*** Data for review ***
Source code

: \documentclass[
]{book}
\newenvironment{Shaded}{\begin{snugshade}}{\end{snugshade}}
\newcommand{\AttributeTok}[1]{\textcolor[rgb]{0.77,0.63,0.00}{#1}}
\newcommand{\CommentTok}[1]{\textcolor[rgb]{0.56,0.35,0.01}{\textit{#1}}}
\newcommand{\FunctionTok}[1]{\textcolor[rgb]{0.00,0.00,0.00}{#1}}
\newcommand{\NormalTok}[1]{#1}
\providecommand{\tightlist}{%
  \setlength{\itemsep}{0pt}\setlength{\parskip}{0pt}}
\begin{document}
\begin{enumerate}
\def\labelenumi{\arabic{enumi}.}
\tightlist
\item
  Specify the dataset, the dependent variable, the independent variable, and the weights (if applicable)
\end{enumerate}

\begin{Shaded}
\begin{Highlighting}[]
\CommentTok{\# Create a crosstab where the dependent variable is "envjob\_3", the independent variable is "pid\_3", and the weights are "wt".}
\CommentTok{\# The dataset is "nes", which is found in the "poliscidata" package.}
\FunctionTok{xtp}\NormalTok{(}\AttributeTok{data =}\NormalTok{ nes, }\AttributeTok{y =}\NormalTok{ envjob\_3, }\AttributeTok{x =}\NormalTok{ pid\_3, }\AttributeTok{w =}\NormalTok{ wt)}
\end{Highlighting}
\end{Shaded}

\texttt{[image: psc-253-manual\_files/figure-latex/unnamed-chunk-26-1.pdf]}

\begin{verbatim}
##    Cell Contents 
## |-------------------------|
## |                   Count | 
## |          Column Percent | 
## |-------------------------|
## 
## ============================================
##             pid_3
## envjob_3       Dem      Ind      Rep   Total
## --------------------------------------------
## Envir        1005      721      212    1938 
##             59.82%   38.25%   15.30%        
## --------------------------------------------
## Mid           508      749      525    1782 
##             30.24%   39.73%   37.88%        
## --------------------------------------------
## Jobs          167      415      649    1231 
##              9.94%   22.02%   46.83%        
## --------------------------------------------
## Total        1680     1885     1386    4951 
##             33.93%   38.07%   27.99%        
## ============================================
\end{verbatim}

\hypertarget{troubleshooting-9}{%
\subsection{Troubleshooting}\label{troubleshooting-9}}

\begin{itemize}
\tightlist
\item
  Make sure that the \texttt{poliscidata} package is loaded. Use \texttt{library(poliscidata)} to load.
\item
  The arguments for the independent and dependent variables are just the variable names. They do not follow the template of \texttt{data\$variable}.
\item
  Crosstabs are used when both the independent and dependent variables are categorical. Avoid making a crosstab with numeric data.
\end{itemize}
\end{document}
*** End of Data for review ***
What to produce: Show all lines in the records above that hold "Total".

Task result:
## envjob_3       Dem      Ind      Rep   Total
## Total        1680     1885     1386    4951 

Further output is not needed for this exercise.